• _About this exercise_
Go through the records line by line from the top and repeat each one exactly, ending with the line that contains "matrices of hits.".

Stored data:

+--

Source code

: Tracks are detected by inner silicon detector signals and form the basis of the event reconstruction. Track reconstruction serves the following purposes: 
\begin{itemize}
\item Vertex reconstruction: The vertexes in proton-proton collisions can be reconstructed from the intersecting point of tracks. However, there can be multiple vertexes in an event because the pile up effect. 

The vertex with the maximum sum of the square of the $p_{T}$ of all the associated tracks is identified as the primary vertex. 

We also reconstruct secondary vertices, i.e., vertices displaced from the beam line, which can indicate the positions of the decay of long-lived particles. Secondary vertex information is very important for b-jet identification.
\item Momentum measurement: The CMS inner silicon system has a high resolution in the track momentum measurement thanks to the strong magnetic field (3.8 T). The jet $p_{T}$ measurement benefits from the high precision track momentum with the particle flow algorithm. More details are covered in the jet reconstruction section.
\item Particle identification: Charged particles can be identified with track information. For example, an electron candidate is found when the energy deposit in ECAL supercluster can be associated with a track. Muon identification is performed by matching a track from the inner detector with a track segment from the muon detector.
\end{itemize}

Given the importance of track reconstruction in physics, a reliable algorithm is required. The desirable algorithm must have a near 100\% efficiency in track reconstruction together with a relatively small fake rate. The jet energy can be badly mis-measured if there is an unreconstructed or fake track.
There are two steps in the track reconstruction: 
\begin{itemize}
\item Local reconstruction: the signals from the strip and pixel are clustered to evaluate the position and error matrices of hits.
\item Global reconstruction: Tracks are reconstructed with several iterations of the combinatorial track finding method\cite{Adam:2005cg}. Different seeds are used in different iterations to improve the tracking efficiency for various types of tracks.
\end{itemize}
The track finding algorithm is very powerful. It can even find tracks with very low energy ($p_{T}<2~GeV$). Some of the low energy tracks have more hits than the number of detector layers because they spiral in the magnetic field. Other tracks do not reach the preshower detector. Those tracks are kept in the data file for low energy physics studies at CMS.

+--

• _Result_
Source code

: Tracks are detected by inner silicon detector signals and form the basis of the event reconstruction. Track reconstruction serves the following purposes: 
\begin{itemize}
\item Vertex reconstruction: The vertexes in proton-proton collisions can be reconstructed from the intersecting point of tracks. However, there can be multiple vertexes in an event because the pile up effect. 

The vertex with the maximum sum of the square of the $p_{T}$ of all the associated tracks is identified as the primary vertex. 

We also reconstruct secondary vertices, i.e., vertices displaced from the beam line, which can indicate the positions of the decay of long-lived particles. Secondary vertex information is very important for b-jet identification.
\item Momentum measurement: The CMS inner silicon system has a high resolution in the track momentum measurement thanks to the strong magnetic field (3.8 T). The jet $p_{T}$ measurement benefits from the high precision track momentum with the particle flow algorithm. More details are covered in the jet reconstruction section.
\item Particle identification: Charged particles can be identified with track information. For example, an electron candidate is found when the energy deposit in ECAL supercluster can be associated with a track. Muon identification is performed by matching a track from the inner detector with a track segment from the muon detector.
\end{itemize}

Given the importance of track reconstruction in physics, a reliable algorithm is required. The desirable algorithm must have a near 100\% efficiency in track reconstruction together with a relatively small fake rate. The jet energy can be badly mis-measured if there is an unreconstructed or fake track.
There are two steps in the track reconstruction: 
\begin{itemize}
\item Local reconstruction: the signals from the strip and pixel are clustered to evaluate the position and error matrices of hits.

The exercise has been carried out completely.